Oh, one little problem... I stupidly fell down the stairs in my apartment yesterday morning and tore some ligaments in my ankle. I managed to crawl to the car and drive the 90 minutes to my mum's house so I could take her to her appointment (thankfully it is my left ankle and I can still drive) and then it was straight to the ER for me to get X-rayed. I am still in a lot of pain today and have about 6 weeks of rehab ahead of me, but at least I can hobble around on crutches to look after mum. I honestly couldn't be more frustrated at myself for being so clumsy and doing this to myself right when mum needs me more than ever. What a freaking idiot.

I obviously tempted fate by letting myself go a month without a pedicure... of course this would happen when my feet look gross!

Thursday, June 13, 2013

It's Not Good News

Things don't look great for my mum and her lung cancer diagnosis. Her surgeon found that the cancer isn't treatable in surgery, but they can hope to extend her time by giving her chemo and radiotherapy. They estimate she has between 6 months to a year of life left. She is only 51 years old. So unfair.

It has taken me a while to write this, I tend to find denial works best for me, so having to say that was really hard. Anytime that I do think about it I feel a bit lightheaded and like I could pass out. So I guess that is why I am trying to ignore it for now.

Instead, I have completely thrown myself into getting my mum's new house comfortable for her. She didn't have much furniture so I went shopping and burned a hole in my credit card getting all new furniture to try and fill up the house. I also bought a new bed for me because I am getting too old and fat to sleep on the couch and I will be there quite a bit over the next little while. The most time and money was spent planting a front and back garden because it was basically a mud pit.

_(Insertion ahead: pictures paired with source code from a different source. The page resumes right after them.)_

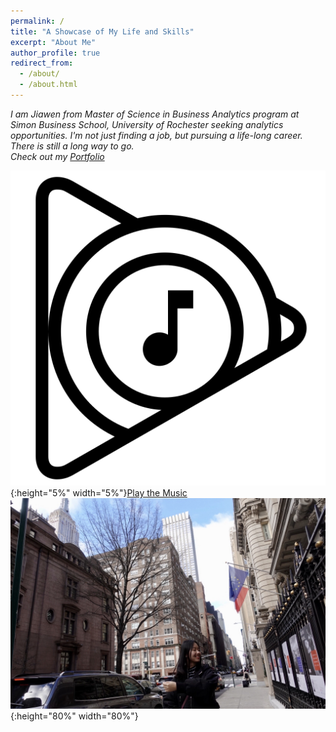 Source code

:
 ```yaml
---
permalink: /
title: "A Showcase of My Life and Skills"
excerpt: "About Me"
author_profile: true
redirect_from:
  - /about/
  - /about.html
---
```

*I am Jiawen from Master of Science in Business Analytics program at Simon Business School, University of Rochester seeking analytics opportunities. I'm not just finding a job, but pursuing a life-long career. There is still a long way to go.*
<br />
*Check out my [Portfolio](/portfolio.md)*

![](/images/play.png){:height="5%" width="5%"}[Play the Music](/files/lo.mp3)
![](/images/street.JPG){:height="80%" width="80%"}
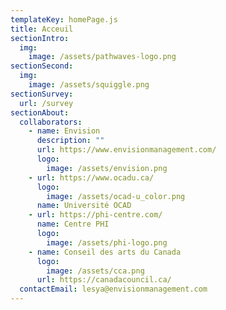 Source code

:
 ```yaml
---
templateKey: homePage.js
title: Acceuil
sectionIntro:
  img:
    image: /assets/pathwaves-logo.png
sectionSecond:
  img:
    image: /assets/squiggle.png
sectionSurvey:
  url: /survey
sectionAbout:
  collaborators:
    - name: Envision
      description: ""
      url: https://www.envisionmanagement.com/
      logo:
        image: /assets/envision.png
    - url: https://www.ocadu.ca/
      logo:
        image: /assets/ocad-u_color.png
      name: Université OCAD
    - url: https://phi-centre.com/
      name: Centre PHI
      logo:
        image: /assets/phi-logo.png
    - name: Conseil des arts du Canada
      logo:
        image: /assets/cca.png
      url: https://canadacouncil.ca/
  contactEmail: lesya@envisionmanagement.com
---
```

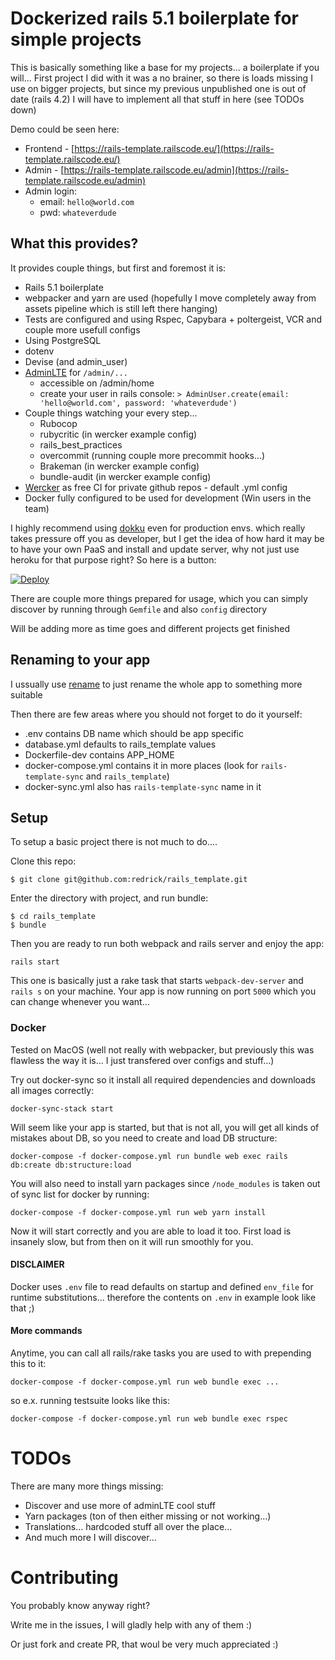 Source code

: # Dockerized rails 5.1 boilerplate for simple projects

This is basically something like a base for my projects... a boilerplate if you will...
First project I did with it was a no brainer, so there is loads missing I use on bigger projects,
but since my previous unpublished one is out of date (rails 4.2) I will have to implement
all that stuff in here (see TODOs down)

Demo could be seen here:

* Frontend - [https://rails-template.railscode.eu/](https://rails-template.railscode.eu/)
* Admin - [https://rails-template.railscode.eu/admin](https://rails-template.railscode.eu/admin)
* Admin login:
  * email: `hello@world.com`
  * pwd: `whateverdude`

## What this provides?

It provides couple things, but first and foremost it is:
* Rails 5.1 boilerplate
* webpacker and yarn are used (hopefully I move completely away from assets
  pipeline which is still left there hanging)
* Tests are configured and using Rspec, Capybara + poltergeist, VCR and couple
  more usefull configs
* Using PostgreSQL
* dotenv
* Devise (and admin_user)
* [AdminLTE](https://adminlte.io/themes/AdminLTE/) for `/admin/...`
  * accessible on /admin/home
  * create your user in rails console: `> AdminUser.create(email: 'hello@world.com', password: 'whateverdude')`
* Couple things watching your every step...
  * Rubocop
  * rubycritic (in wercker example config)
  * rails_best_practices
  * overcommit (running couple more precommit hooks...)
  * Brakeman (in wercker example config)
  * bundle-audit (in wercker example config)
* [Wercker](http://www.wercker.com/) as free CI for private github repos - default .yml config
* Docker fully configured to be used for development (Win users in the team)

I highly recommend using [dokku](https://github.com/dokku/dokku) even for
production envs. which really takes pressure off you as developer, but I get
the idea of how hard it may be to have your own PaaS and install and update
server, why not just use heroku for that purpose right? So here is a button:

[![Deploy](https://www.herokucdn.com/deploy/button.svg)](https://heroku.com/deploy)

There are couple more things prepared for usage, which you can simply discover by running through `Gemfile`
and also `config` directory

Will be adding more as time goes and different projects get finished

## Renaming to your app

I ussually use [rename](https://github.com/morshedalam/rename) to just rename the whole app to something more suitable

Then there are few areas where you should not forget to do it yourself:

* .env contains DB name which should be app specific
* database.yml defaults to rails_template values
* Dockerfile-dev contains APP_HOME
* docker-compose.yml contains it in more places (look for `rails-template-sync` and `rails_template`)
* docker-sync.yml also has `rails-template-sync` name in it

## Setup

To setup a basic project there is not much to do....

Clone this repo:

```
$ git clone git@github.com:redrick/rails_template.git
```

Enter the directory with project, and run bundle:

```
$ cd rails_template
$ bundle
```

Then you are ready to run both webpack and rails server and enjoy the app:

```
rails start
```

This one is basically just a rake task that starts  `webpack-dev-server` and `rails s` on your machine.
Your app is now running on port `5000` which you can change whenever you
want...

### Docker

Tested on MacOS (well not really with webpacker, but previously this was
flawless the way it is... I just transfered over configs and stuff...)

Try out docker-sync so it install all required dependencies and downloads all images correctly:

```
docker-sync-stack start
```

Will seem like your app is started, but that is not all, you will get all kinds
of mistakes about DB, so you need to create and load DB structure:

```
docker-compose -f docker-compose.yml run bundle web exec rails db:create db:structure:load
```

You will also need to install yarn packages since `/node_modules` is taken out of sync list for docker by running:

```
docker-compose -f docker-compose.yml run web yarn install
```

Now it will start correctly and you are able to load it too.
First load is insanely slow, but from then on it will run smoothly for you.

#### DISCLAIMER

Docker uses `.env` file to read defaults on startup and defined `env_file` for
runtime substitutions... therefore the contents on `.env` in example look like
that ;)

#### More commands

Anytime, you can call all rails/rake tasks you are used to with prepending this
to it:

```
docker-compose -f docker-compose.yml run web bundle exec ...
```

so e.x. running testsuite looks like this:

```
docker-compose -f docker-compose.yml run web bundle exec rspec
```

# TODOs

There are many more things missing:

* Discover and use more of adminLTE cool stuff
* Yarn packages (ton of then either missing or not working...)
* Translations... hardcoded stuff all over the place...
* And much more I will discover...

# Contributing

You probably know anyway right?

Write me in the issues, I will gladly help with any of them :)

Or just fork and create PR, that woul be very much appreciated :)
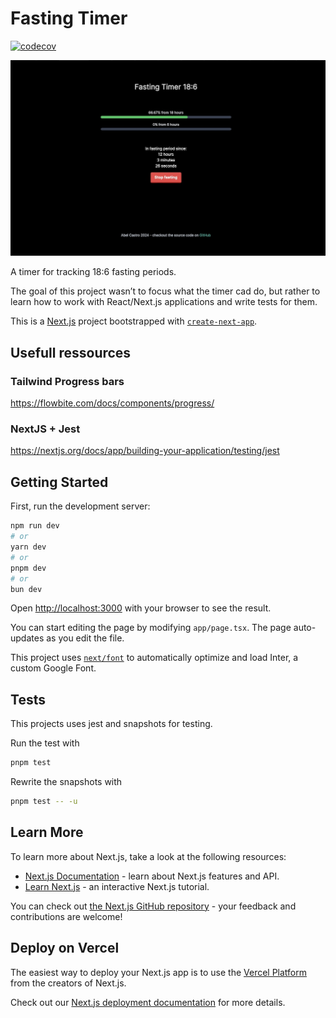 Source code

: # Fasting Timer

[![codecov](https://codecov.io/github/abel-castro/fasting-timer/branch/main/graph/badge.svg?token=YOUR_TOKEN)](github/abel-castro/fasting-timer)

![Fasting Timer 18:6](https://github.com/abel-castro/fasting-timer/blob/main/fasting-timer-screenshot.jpg)

A timer for tracking 18:6 fasting periods.

The goal of this project wasn’t to focus what the timer cad do, but rather to learn how to work with React/Next.js applications and write tests for them.

This is a [Next.js](https://nextjs.org/) project bootstrapped with [`create-next-app`](https://github.com/vercel/next.js/tree/canary/packages/create-next-app).

## Usefull ressources

### Tailwind Progress bars

https://flowbite.com/docs/components/progress/

### NextJS + Jest

https://nextjs.org/docs/app/building-your-application/testing/jest

## Getting Started

First, run the development server:

```bash
npm run dev
# or
yarn dev
# or
pnpm dev
# or
bun dev
```

Open [http://localhost:3000](http://localhost:3000) with your browser to see the result.

You can start editing the page by modifying `app/page.tsx`. The page auto-updates as you edit the file.

This project uses [`next/font`](https://nextjs.org/docs/basic-features/font-optimization) to automatically optimize and load Inter, a custom Google Font.

## Tests

This projects uses jest and snapshots for testing.

Run the test with

```bash
pnpm test
```

Rewrite the snapshots with

```bash
pnpm test -- -u
```

## Learn More

To learn more about Next.js, take a look at the following resources:

- [Next.js Documentation](https://nextjs.org/docs) - learn about Next.js features and API.
- [Learn Next.js](https://nextjs.org/learn) - an interactive Next.js tutorial.

You can check out [the Next.js GitHub repository](https://github.com/vercel/next.js/) - your feedback and contributions are welcome!

## Deploy on Vercel

The easiest way to deploy your Next.js app is to use the [Vercel Platform](https://vercel.com/new?utm_medium=default-template&filter=next.js&utm_source=create-next-app&utm_campaign=create-next-app-readme) from the creators of Next.js.

Check out our [Next.js deployment documentation](https://nextjs.org/docs/deployment) for more details.
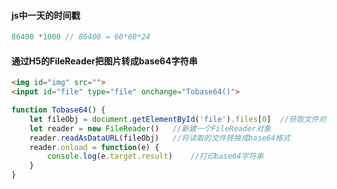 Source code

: #### js中一天的时间戳
```js
86400 *1000 // 86400 = 60*60*24
```
#### 通过H5的FileReader把图片转成base64字符串
```html
<img id="img" src="">
<input id="file" type="file" onchange="Tobase64()">
```
```js
function Tobase64() {
    let fileObj = document.getElementById('file').files[0]  //获取文件对象
    let reader = new FileReader()   //新建一个FileReader对象
    reader.readAsDataURL(fileObj)   //将读取的文件转换成base64格式
    reader.onload = function(e) {
        console.log(e.target.result)    //打印base64字符串
    }
}

```

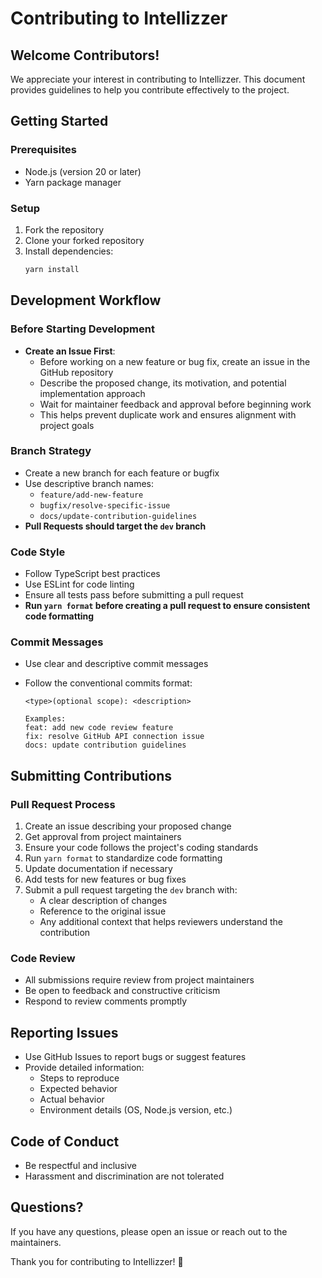 # Contributing to Intellizzer

## Welcome Contributors!

We appreciate your interest in contributing to Intellizzer. This document provides guidelines to help you contribute effectively to the project.

## Getting Started

### Prerequisites

- Node.js (version 20 or later)
- Yarn package manager

### Setup

1. Fork the repository
2. Clone your forked repository
3. Install dependencies:
   ```bash
   yarn install
   ```

## Development Workflow

### Before Starting Development

- **Create an Issue First**:
  - Before working on a new feature or bug fix, create an issue in the GitHub repository
  - Describe the proposed change, its motivation, and potential implementation approach
  - Wait for maintainer feedback and approval before beginning work
  - This helps prevent duplicate work and ensures alignment with project goals

### Branch Strategy

- Create a new branch for each feature or bugfix
- Use descriptive branch names:
  - `feature/add-new-feature`
  - `bugfix/resolve-specific-issue`
  - `docs/update-contribution-guidelines`
- **Pull Requests should target the `dev` branch**

### Code Style

- Follow TypeScript best practices
- Use ESLint for code linting
- Ensure all tests pass before submitting a pull request
- **Run `yarn format` before creating a pull request to ensure consistent code formatting**

### Commit Messages

- Use clear and descriptive commit messages
- Follow the conventional commits format:

  ```
  <type>(optional scope): <description>

  Examples:
  feat: add new code review feature
  fix: resolve GitHub API connection issue
  docs: update contribution guidelines
  ```

## Submitting Contributions

### Pull Request Process

1. Create an issue describing your proposed change
2. Get approval from project maintainers
3. Ensure your code follows the project's coding standards
4. Run `yarn format` to standardize code formatting
5. Update documentation if necessary
6. Add tests for new features or bug fixes
7. Submit a pull request targeting the `dev` branch with:
   - A clear description of changes
   - Reference to the original issue
   - Any additional context that helps reviewers understand the contribution

### Code Review

- All submissions require review from project maintainers
- Be open to feedback and constructive criticism
- Respond to review comments promptly

## Reporting Issues

- Use GitHub Issues to report bugs or suggest features
- Provide detailed information:
  - Steps to reproduce
  - Expected behavior
  - Actual behavior
  - Environment details (OS, Node.js version, etc.)

## Code of Conduct

- Be respectful and inclusive
- Harassment and discrimination are not tolerated

## Questions?

If you have any questions, please open an issue or reach out to the maintainers.

Thank you for contributing to Intellizzer! 🚀
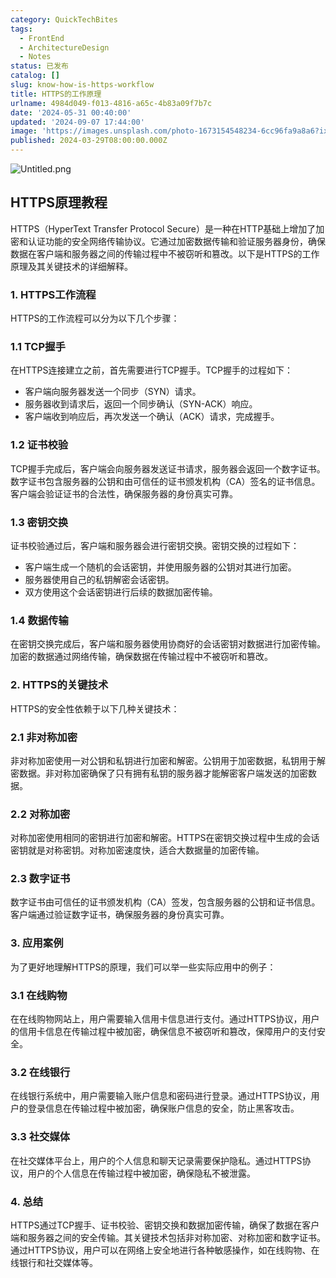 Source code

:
 ```yaml
---
category: QuickTechBites
tags:
  - FrontEnd
  - ArchitectureDesign
  - Notes
status: 已发布
catalog: []
slug: know-how-is-https-workflow
title: HTTPS的工作原理
urlname: 4984d049-f013-4816-a65c-4b83a09f7b7c
date: '2024-05-31 00:40:00'
updated: '2024-09-07 17:44:00'
image: 'https://images.unsplash.com/photo-1673154548234-6cc96fa9a8a6?ixlib=rb-4.0.3&q=85&fm=jpg&crop=entropy&cs=srgb'
published: 2024-03-29T08:00:00.000Z
---
```


![Untitled.png](https://prod-files-secure.s3.us-west-2.amazonaws.com/5d24fe63-e567-4804-86f9-9fdc62e13082/2950c759-0255-4c0a-becc-122aae8c82c0/Untitled.png?X-Amz-Algorithm=AWS4-HMAC-SHA256&X-Amz-Content-Sha256=UNSIGNED-PAYLOAD&X-Amz-Credential=ASIAZI2LB466VRC7WLQR%2F20250413%2Fus-west-2%2Fs3%2Faws4_request&X-Amz-Date=20250413T054134Z&X-Amz-Expires=3600&X-Amz-Security-Token=IQoJb3JpZ2luX2VjEG0aCXVzLXdlc3QtMiJHMEUCIQDYBem0rHsQFjuxEn2%2FIeSS39TLlhfVhcA9Thq%2BeaRSKgIgUWvvdLgUko27m5%2FBxXnspzUB6oUc02%2B2K2NGpYiINIAqiAQI5v%2F%2F%2F%2F%2F%2F%2F%2F%2F%2FARAAGgw2Mzc0MjMxODM4MDUiDO438dJ6fDp%2B8j%2FJaSrcA36Xkoml0OnXNhyQ%2B14Cfz%2BlZnyeMtqRiqO2QKVjT6jPlGKBuOjP8CqNhLQKazpPYXr3iu9f4Wl6ccXuRfWXRqZ9urSMjz60gGGvqrfqaked9MYIfeP4elwHfbxUEFBcA4k9jouGcC1dhj28e1Qb%2FzPR3lMEwotwYGgGgiofptMWKEriqleqjQe08uecOGOkn%2Fl4fK6NK58aB6iShB1pq%2FSv%2Fp1exuafJxskg8LyZANuZp6Z2g26ElK6wA86TnGFRa1SMmcKfiB%2FpF%2BD5k%2Bjec7SIsxfERVHVLRhM20nl8eIg4%2FacgZT7xBkqgkILEUWuOMMidMvCmfxyjHgFmEUEafJpR1Pl1opYUVeAqV9mkwEegAMgbfoELCgiwyO0lHR6yTDi%2B0SM24Tc3TUEDZM9VE7qwKVJIYt8b7tVUEvqxm5ZYczaKKjTmEOvsdKODBgLTN2Lc0nBUgDp9Ek4%2Bob0Ng%2BHItX8Cq9HgWRSgZ2IU2TO%2B7O%2Bw3r9y%2F%2FMixM%2Fdg7epcENeWwkTqcOEIWutvBW1Nh51YfpQKjM3YoWwI18LkIkp76d6vqDJWmv%2FlfDLxzxSkF%2F8lhW55QylMsGifOQW2h6C%2B7QpKGlSC5SXFr3bYwT1JgIIaCKfVf8ASuMMiM7b8GOqUBln26tbgRlS36pq5HOQ6r8d41iZlIc8fnD7B53KMEz5GN6epyB6p2zJvvacaLAkH%2BDLCS2u4yR8p2roWl0hL%2Bv8U6eV9wrY1pbWtCZwSKWw6wXvJMcfZq%2FOknvouGFAOKaYxpQpAo1pNzDJWi1lM8Sa%2FD9e8ZEKWBy7iTqPbVp3JQawXtGMkUdR2j0ptVAcM9XM5Sg35MSlzvlLVRUaYoAf7B2bEX&X-Amz-Signature=ac19e1b848d4b46a1ba60de3ba73a8cd5d099aada872f4fe892e29f9db0b1008&X-Amz-SignedHeaders=host&x-id=GetObject)


## HTTPS原理教程


HTTPS（HyperText Transfer Protocol Secure）是一种在HTTP基础上增加了加密和认证功能的安全网络传输协议。它通过加密数据传输和验证服务器身份，确保数据在客户端和服务器之间的传输过程中不被窃听和篡改。以下是HTTPS的工作原理及其关键技术的详细解释。


### 1. HTTPS工作流程


HTTPS的工作流程可以分为以下几个步骤：


### 1.1 TCP握手


在HTTPS连接建立之前，首先需要进行TCP握手。TCP握手的过程如下：

- 客户端向服务器发送一个同步（SYN）请求。
- 服务器收到请求后，返回一个同步确认（SYN-ACK）响应。
- 客户端收到响应后，再次发送一个确认（ACK）请求，完成握手。

### 1.2 证书校验


TCP握手完成后，客户端会向服务器发送证书请求，服务器会返回一个数字证书。数字证书包含服务器的公钥和由可信任的证书颁发机构（CA）签名的证书信息。客户端会验证证书的合法性，确保服务器的身份真实可靠。


### 1.3 密钥交换


证书校验通过后，客户端和服务器会进行密钥交换。密钥交换的过程如下：

- 客户端生成一个随机的会话密钥，并使用服务器的公钥对其进行加密。
- 服务器使用自己的私钥解密会话密钥。
- 双方使用这个会话密钥进行后续的数据加密传输。

### 1.4 数据传输


在密钥交换完成后，客户端和服务器使用协商好的会话密钥对数据进行加密传输。加密的数据通过网络传输，确保数据在传输过程中不被窃听和篡改。


### 2. HTTPS的关键技术


HTTPS的安全性依赖于以下几种关键技术：


### 2.1 非对称加密


非对称加密使用一对公钥和私钥进行加密和解密。公钥用于加密数据，私钥用于解密数据。非对称加密确保了只有拥有私钥的服务器才能解密客户端发送的加密数据。


### 2.2 对称加密


对称加密使用相同的密钥进行加密和解密。HTTPS在密钥交换过程中生成的会话密钥就是对称密钥。对称加密速度快，适合大数据量的加密传输。


### 2.3 数字证书


数字证书由可信任的证书颁发机构（CA）签发，包含服务器的公钥和证书信息。客户端通过验证数字证书，确保服务器的身份真实可靠。


### 3. 应用案例


为了更好地理解HTTPS的原理，我们可以举一些实际应用中的例子：


### 3.1 在线购物


在在线购物网站上，用户需要输入信用卡信息进行支付。通过HTTPS协议，用户的信用卡信息在传输过程中被加密，确保信息不被窃听和篡改，保障用户的支付安全。


### 3.2 在线银行


在线银行系统中，用户需要输入账户信息和密码进行登录。通过HTTPS协议，用户的登录信息在传输过程中被加密，确保账户信息的安全，防止黑客攻击。


### 3.3 社交媒体


在社交媒体平台上，用户的个人信息和聊天记录需要保护隐私。通过HTTPS协议，用户的个人信息在传输过程中被加密，确保隐私不被泄露。


### 4. 总结


HTTPS通过TCP握手、证书校验、密钥交换和数据加密传输，确保了数据在客户端和服务器之间的安全传输。其关键技术包括非对称加密、对称加密和数字证书。通过HTTPS协议，用户可以在网络上安全地进行各种敏感操作，如在线购物、在线银行和社交媒体等。

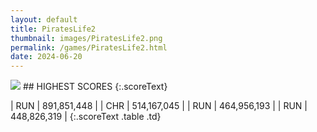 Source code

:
```yaml
---
layout: default
title: PiratesLife2
thumbnail: images/PiratesLife2.png
permalink: /games/PiratesLife2.html
date: 2024-06-20
---
```


<img src="../images/PiratesLife2.png" class="gameThumbnail img-fluid mx-auto align-middle">
## HIGHEST SCORES
{:.scoreText}

| RUN | 891,851,448 | 
| CHR | 514,167,045 | 
| RUN | 464,956,193 | 
| RUN | 448,826,319 | 
{:.scoreText .table .td}
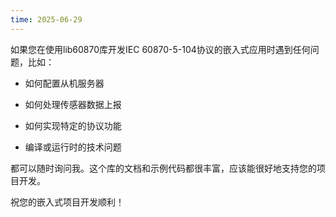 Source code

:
 ```yaml
---
time: 2025-06-29
---
```


如果您在使用lib60870库开发IEC 60870-5-104协议的嵌入式应用时遇到任何问题，比如：

- 如何配置从机服务器

- 如何处理传感器数据上报

- 如何实现特定的协议功能

- 编译或运行时的技术问题

都可以随时询问我。这个库的文档和示例代码都很丰富，应该能很好地支持您的项目开发。

祝您的嵌入式项目开发顺利！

As you can see, I have a bad habit of trying fix problems by throwing money at them. It's especially bad because I don't have any money and I just get myself into all sorts of debt. I guess I just don't really care right now. I just want my mum to be happy and comfortable now she finally has a place to live. I am so thankful that I have been able to give her a home, it means the world to me that she can feel secure at a time like this.

I mostly wanted to write this post so I could thank those of you who left me lovely comments. I haven't really told anyone about my mum's illness yet, so your messages have been a great source of comfort to me. People can be so amazingly kind and I am so grateful for my blog friends.

Mum and I at my brother's wedding last year





Monday, June 03, 2013

Sad Sad Sad

I had some awful news on Friday that has left me shell shocked. I took my mum to a follow up appointment at the hospital for her pneumonia and we were told that she doesn't have pneumonia, she has lung cancer.

I am taking her back to this hospital tomorrow morning for surgery and we will hopefully know more then. The only thing the surgeon told us is that he believes it is 'advanced'. That word makes me feel sick to my stomach.

The thing about this is that I feel like I have brought this on somehow. When I started building mum a house to live in a year ago I started to get anxious that something bad was going to happen. My mum has had a very tough life and she hasn't had a stable home for the past 17 years. She has battled a lot of illnesses and all she has ever wanted is her own home where she can feel safe and comfortable. Where she can cook dinner for us kids and build a home we can all enjoy as a family. She moved in a month ago and now this happens. This just feels so unfair.

I don't know what else to say about this except I am devastated and when I think about it my eyes well with tears and I can't breathe. The thought of my mum going through this pain hurts me so much. I just can't believe this is happening.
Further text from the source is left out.